KU welcomes Ukrainian food anthropologist, historian as visiting professor

Ihor Lylo 

LAWRENCE — An anthropologist and historian from Lviv, Ukraine, with expertise in the cultural exchange and culinary traditions of Eastern Europe has joined the University of Kansas for the 2024-25 calendar year.

The departments of Slavic, German & Eurasian Studies and History are supporting Ihor Lylo as a visiting assistant professor as part of the Scholars at Risk Network’s initiative to protect scholars in crisis.

As part of his appointment, Lylo will deliver a public talk titled "Food as Power: Between Decolonization and Nationalism of the Gastronomic Culture," which will take place at 7 p.m. April 15 at the Hall Center for the Humanities Conference Hall, with an option for audiences to watch online.

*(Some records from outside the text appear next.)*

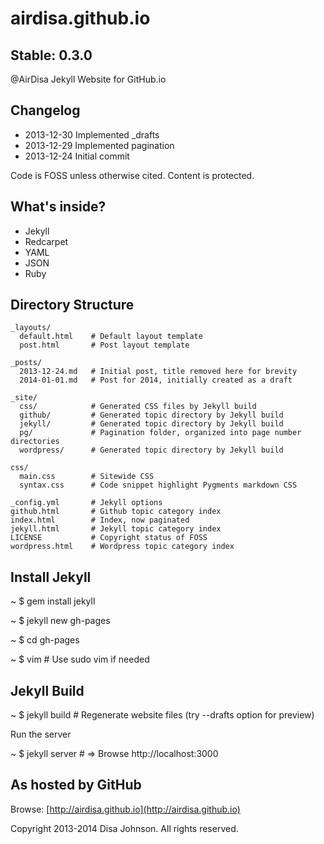 airdisa.github.io
=================

Stable: 0.3.0
-------------

@AirDisa Jekyll Website for GitHub.io

Changelog
---------

* 2013-12-30 Implemented \_drafts
* 2013-12-29 Implemented pagination
* 2013-12-24 Initial commit

Code is FOSS unless otherwise cited. Content is protected.

What's inside?
--------------

* Jekyll
* Redcarpet
* YAML
* JSON
* Ruby

Directory Structure
------------------

    _layouts/         
      default.html    # Default layout template
      post.html       # Post layout template

    _posts/         
      2013-12-24.md   # Initial post, title removed here for brevity
      2014-01-01.md   # Post for 2014, initially created as a draft

    _site/             
      css/            # Generated CSS files by Jekyll build
      github/         # Generated topic directory by Jekyll build
      jekyll/         # Generated topic directory by Jekyll build       
      pg/             # Pagination folder, organized into page number directories
      wordpress/      # Generated topic directory by Jekyll build              

    css/
      main.css        # Sitewide CSS
      syntax.css      # Code snippet highlight Pygments markdown CSS

    _config.yml       # Jekyll options
    github.html       # Github topic category index
    index.html        # Index, now paginated
    jekyll.html       # Jekyll topic category index
    LICENSE           # Copyright status of FOSS
    wordpress.html    # Wordpress topic category index


Install Jekyll
--------------

~ $ gem install jekyll

~ $ jekyll new gh-pages

~ $ cd gh-pages

~ $ vim               # Use sudo vim if needed


Jekyll Build
------------

~ $ jekyll build      # Regenerate website files (try --drafts option for preview)

Run the server

~ $ jekyll server     # => Browse http://localhost:3000


As hosted by GitHub
-------------------

Browse: [http://airdisa.github.io](http://airdisa.github.io)

Copyright 2013-2014 Disa Johnson. All rights reserved.
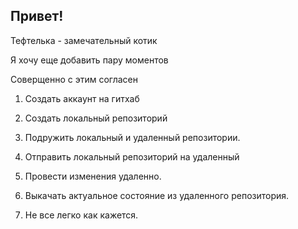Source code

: ## Привет! 

Тефтелька - замечательный котик

Я хочу еще добавить пару моментов

Соверщенно с этим согласен

1. Создать аккаунт на гитхаб
2. Создать локальный репозиторий
3. Подружить локальный и удаленный репозитории. 
4. Отправить локальный репозиторий на удаленный
5. Провести изменения удаленно.
6. Выкачать актуальное состояние из удаленного репозитория.

7. Не все легко как кажется.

The event will explore the cultural significance and influence of Eastern European gastronomic traditions, particularly on Ukrainian cuisine. Lylo argues that traditional gastronomic practices of social and religious groups play a crucial role in shaping collective memory. This poses a danger to totalitarian regimes that use food and supply security as a tool of terror or political propaganda.

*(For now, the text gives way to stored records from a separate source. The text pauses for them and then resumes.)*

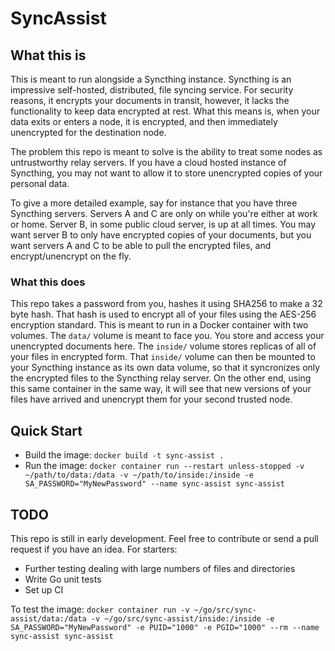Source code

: # SyncAssist

## What this is

This is meant to run alongside a Syncthing instance. Syncthing is an impressive self-hosted, distributed, file syncing service. For security reasons, it encrypts your documents in transit, however, it lacks the functionality to keep data encrypted at rest. What this means is, when your data exits or enters a node, it is encrypted, and then immediately unencrypted for the destination node.

The problem this repo is meant to solve is the ability to treat some nodes as untrustworthy relay servers. If you have a cloud hosted instance of Syncthing, you may not want to allow it to store unencrypted copies of your personal data. 

To give a more detailed example, say for instance that you have three Syncthing servers. Servers A and C are only on while you're either at work or home. Server B, in some public cloud server, is up at all times. You may want server B to only have encrypted copies of your documents, but you want servers A and C to be able to pull the encrypted files, and encrypt/unencrypt on the fly.

### What this does

This repo takes a password from you, hashes it using SHA256 to make a 32 byte hash. That hash is used to encrypt all of your files using the AES-256 encryption standard. This is meant to run in a Docker container with two volumes. The `data/` volume is meant to face you. You store and access your unencrypted documents here. The `inside/` volume stores replicas of all of your files in encrypted form. That `inside/` volume can then be mounted to your Syncthing instance as its own data volume, so that it syncronizes only the encrypted files to the Syncthing relay server. On the other end, using this same container in the same way, it will see that new versions of your files have arrived and unencrypt them for your second trusted node.

 ## Quick Start

 - Build the image: `docker build -t sync-assist .`
 - Run the image: `docker container run --restart unless-stopped -v ~/path/to/data:/data -v ~/path/to/inside:/inside -e SA_PASSWORD="MyNewPassword" --name sync-assist sync-assist`

## TODO

This repo is still in early development. Feel free to contribute or send a pull request if you have an idea. For starters:

 - Further testing dealing with large numbers of files and directories
 - Write Go unit tests
 - Set up CI

 To test the image: `docker container run -v ~/go/src/sync-assist/data:/data -v ~/go/src/sync-assist/inside:/inside -e SA_PASSWORD="MyNewPassword" -e PUID="1000" -e PGID="1000" --rm --name sync-assist sync-assist`
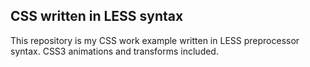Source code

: ## CSS written in LESS syntax

This repository is my CSS work example written in LESS preprocessor syntax.
CSS3 animations and transforms included.
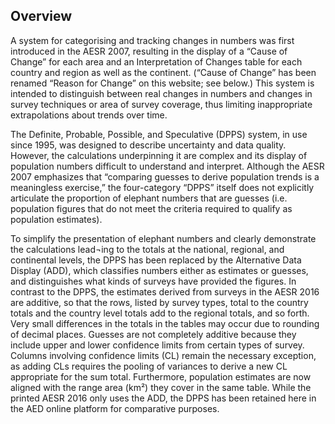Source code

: ## Overview

A system for categorising and tracking changes in numbers was first introduced in the AESR 2007, resulting in the display of a “Cause of Change” for each area and an Interpretation of Changes table for each country and region as well as the continent. (“Cause of Change” has been renamed “Reason for Change” on this website; see below.) This system is intended to distinguish between real changes in numbers and changes in survey techniques or area of survey coverage, thus limiting inappropriate extrapolations about trends over time.

The Definite, Probable, Possible, and Speculative (DPPS) system, in use since 1995, was designed to describe uncertainty and data quality. However, the calculations underpinning it are complex and its display of population numbers difficult to understand and interpret. Although the AESR 2007 emphasizes that “comparing guesses to derive population trends is a meaningless exercise,” the four-category “DPPS” itself does not explicitly articulate the proportion of elephant numbers that are guesses (i.e. population figures that do not meet the criteria required to qualify as population estimates).

To simplify the presentation of elephant numbers and clearly demonstrate the calculations lead¬ing to the totals at the national, regional, and continental levels, the DPPS has been replaced by the Alternative Data Display (ADD), which classifies numbers either as estimates or guesses, and distinguishes what kinds of surveys have provided the figures. In contrast to the DPPS, the estimates derived from surveys in the AESR 2016 are additive, so that the rows, listed by survey types, total to the country totals and the country level totals add to the regional totals, and so forth. Very small differences in the totals in the tables may occur due to rounding of decimal places. Guesses are not completely additive because they include upper and lower confidence limits from certain types of survey. Columns involving confidence limits (CL) remain the necessary exception, as adding CLs requires the pooling of variances to derive a new CL appropriate for the sum total. Furthermore, population estimates are now aligned with the range area (km²) they cover in the same table. While the printed AESR 2016 only uses the ADD, the DPPS has been retained here in the AED online platform for comparative purposes.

During his time at KU, Lylo also teaches the SGES course REES 110: Understanding Russia and Eastern Europe as well as HIST 390/SLAV 379: Cultural Heritage of Ukraine while continuing his own research.

Lylo recently served as a visiting professor of history as part of the Scholar at Risk program at the University of California, San Diego. He was a researcher and educator at the King John III Palace Museum in Warsaw and held professorships at Jagiellonian University in Kraków, Poland, and the Ivan Franko National University in Lviv, Ukraine.

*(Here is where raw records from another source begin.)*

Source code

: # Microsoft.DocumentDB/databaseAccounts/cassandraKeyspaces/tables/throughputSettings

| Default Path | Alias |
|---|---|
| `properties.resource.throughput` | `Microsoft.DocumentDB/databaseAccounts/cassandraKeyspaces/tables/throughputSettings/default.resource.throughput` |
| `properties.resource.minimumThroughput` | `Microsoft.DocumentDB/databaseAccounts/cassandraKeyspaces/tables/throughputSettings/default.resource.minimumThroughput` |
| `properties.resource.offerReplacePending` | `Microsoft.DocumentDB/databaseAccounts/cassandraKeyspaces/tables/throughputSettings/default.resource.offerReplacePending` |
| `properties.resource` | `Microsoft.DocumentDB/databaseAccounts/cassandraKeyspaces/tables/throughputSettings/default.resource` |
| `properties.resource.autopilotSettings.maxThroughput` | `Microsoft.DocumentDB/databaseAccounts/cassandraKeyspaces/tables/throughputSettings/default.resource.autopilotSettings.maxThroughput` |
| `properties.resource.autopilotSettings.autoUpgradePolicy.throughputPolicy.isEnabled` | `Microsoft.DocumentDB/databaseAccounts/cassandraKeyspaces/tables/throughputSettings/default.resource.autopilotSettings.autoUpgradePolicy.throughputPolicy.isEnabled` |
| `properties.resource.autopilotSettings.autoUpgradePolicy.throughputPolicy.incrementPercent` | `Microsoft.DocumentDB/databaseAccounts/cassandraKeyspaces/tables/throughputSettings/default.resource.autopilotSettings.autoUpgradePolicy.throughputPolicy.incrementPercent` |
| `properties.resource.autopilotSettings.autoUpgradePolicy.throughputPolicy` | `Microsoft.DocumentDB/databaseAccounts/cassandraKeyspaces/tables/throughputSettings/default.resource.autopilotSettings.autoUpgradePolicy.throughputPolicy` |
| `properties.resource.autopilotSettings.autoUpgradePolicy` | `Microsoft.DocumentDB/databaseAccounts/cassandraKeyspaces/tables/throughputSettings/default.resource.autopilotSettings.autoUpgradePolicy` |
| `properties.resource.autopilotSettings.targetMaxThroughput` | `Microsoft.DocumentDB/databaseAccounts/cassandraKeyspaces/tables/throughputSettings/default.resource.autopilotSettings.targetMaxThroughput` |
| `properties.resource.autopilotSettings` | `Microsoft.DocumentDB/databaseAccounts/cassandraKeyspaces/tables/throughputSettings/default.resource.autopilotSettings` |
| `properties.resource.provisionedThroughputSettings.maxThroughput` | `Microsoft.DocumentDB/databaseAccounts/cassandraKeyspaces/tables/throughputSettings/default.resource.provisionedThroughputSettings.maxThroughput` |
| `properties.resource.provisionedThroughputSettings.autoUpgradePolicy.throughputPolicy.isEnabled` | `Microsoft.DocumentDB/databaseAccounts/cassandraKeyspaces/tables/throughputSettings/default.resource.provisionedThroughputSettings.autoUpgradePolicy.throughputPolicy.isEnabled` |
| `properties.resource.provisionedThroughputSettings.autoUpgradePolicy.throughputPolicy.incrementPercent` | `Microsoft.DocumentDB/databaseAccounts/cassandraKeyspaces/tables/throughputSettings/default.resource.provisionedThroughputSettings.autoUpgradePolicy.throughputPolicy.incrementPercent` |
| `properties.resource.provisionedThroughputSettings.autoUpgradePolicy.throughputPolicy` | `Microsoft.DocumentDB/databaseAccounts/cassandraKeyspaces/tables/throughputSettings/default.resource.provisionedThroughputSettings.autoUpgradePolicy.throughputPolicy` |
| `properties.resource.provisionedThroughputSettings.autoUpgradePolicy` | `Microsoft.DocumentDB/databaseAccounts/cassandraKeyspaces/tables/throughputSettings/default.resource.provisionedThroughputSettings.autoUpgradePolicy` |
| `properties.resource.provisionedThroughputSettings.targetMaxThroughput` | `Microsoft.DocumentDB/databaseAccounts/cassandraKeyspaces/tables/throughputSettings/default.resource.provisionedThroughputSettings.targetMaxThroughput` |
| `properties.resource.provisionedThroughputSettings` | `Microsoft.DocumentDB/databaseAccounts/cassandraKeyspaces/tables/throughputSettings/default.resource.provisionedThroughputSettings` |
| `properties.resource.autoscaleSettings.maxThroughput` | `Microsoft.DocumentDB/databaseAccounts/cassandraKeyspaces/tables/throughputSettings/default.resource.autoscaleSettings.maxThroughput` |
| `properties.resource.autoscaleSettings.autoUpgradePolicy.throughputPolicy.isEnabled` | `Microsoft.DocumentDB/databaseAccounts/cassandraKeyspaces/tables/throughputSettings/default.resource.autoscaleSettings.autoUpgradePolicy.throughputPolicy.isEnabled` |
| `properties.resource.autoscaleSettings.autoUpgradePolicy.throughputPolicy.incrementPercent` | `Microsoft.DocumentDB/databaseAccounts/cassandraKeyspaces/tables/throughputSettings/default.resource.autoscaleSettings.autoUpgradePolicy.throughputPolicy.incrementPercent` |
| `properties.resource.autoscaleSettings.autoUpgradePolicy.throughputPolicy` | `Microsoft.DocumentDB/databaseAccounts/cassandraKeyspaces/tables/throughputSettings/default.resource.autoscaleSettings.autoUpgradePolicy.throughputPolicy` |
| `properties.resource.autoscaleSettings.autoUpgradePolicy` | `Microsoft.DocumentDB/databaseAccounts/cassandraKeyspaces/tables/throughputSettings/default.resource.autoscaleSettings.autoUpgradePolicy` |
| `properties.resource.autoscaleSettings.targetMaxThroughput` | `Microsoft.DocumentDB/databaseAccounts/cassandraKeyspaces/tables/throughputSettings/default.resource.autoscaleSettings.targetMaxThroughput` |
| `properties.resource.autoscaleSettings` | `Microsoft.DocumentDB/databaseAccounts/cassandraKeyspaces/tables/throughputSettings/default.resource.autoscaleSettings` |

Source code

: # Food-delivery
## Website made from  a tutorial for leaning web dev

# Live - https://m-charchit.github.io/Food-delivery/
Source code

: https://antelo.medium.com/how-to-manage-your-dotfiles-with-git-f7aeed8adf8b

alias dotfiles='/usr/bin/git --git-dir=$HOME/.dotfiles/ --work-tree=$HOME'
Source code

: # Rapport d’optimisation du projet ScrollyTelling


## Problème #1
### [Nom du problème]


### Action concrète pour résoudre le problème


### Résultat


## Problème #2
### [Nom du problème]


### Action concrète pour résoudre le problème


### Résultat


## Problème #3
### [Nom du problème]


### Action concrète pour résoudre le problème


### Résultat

Lylo's publications include the co-written “Lviv Cuisine” (in Ukrainian), published by Znak Krakow in 2023 and “UKRAINE: Food and History” (in English, French, Italian and German), published in 2021. He has written several travel guides of Ukraine.

Lylo’s appointment has been made possible through contributions from various university units, including the SGES and history departments, Office of Research, College of Liberal Arts & Sciences, the Hall Center, the Institute for Policy & Social Research and Institute for Global & International Engagement, as well as the Scholars at Risk Network.